## TASK TO CARRY OUT
Give back the line below containing "All limits are imposed per Realm" and every later line, exactly.
(THE INPUT Opens)
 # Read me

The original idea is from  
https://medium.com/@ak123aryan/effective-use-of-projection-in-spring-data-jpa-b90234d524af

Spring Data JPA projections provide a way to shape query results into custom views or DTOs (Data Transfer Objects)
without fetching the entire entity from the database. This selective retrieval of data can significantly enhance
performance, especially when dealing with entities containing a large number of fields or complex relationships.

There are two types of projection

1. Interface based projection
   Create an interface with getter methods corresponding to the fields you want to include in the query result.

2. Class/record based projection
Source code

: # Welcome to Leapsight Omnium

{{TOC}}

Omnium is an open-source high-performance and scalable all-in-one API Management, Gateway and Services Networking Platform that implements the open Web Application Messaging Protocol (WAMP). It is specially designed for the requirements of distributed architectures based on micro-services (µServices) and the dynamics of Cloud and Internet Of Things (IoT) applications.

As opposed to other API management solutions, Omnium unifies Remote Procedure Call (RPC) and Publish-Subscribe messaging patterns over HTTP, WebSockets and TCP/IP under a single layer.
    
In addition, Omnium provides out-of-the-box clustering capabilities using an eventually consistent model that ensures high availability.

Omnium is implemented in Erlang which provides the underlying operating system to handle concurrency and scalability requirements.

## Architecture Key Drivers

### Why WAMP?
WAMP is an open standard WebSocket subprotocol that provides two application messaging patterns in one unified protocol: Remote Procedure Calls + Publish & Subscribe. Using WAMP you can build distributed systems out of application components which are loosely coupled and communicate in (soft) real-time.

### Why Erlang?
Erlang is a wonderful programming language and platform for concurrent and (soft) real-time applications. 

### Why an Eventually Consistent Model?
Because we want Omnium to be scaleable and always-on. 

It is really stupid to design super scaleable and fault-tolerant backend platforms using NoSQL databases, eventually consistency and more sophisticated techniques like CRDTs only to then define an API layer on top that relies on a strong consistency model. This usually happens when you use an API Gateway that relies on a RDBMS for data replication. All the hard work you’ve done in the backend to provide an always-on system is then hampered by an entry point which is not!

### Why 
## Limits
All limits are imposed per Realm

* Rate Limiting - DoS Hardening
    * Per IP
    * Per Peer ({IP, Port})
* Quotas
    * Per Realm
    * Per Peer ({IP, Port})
(THE INPUT Closes)
## RESPONSE TO THIS EXERCISE
All limits are imposed per Realm

* Rate Limiting - DoS Hardening
    * Per IP
    * Per Peer ({IP, Port})
* Quotas
    * Per Realm
    * Per Peer ({IP, Port})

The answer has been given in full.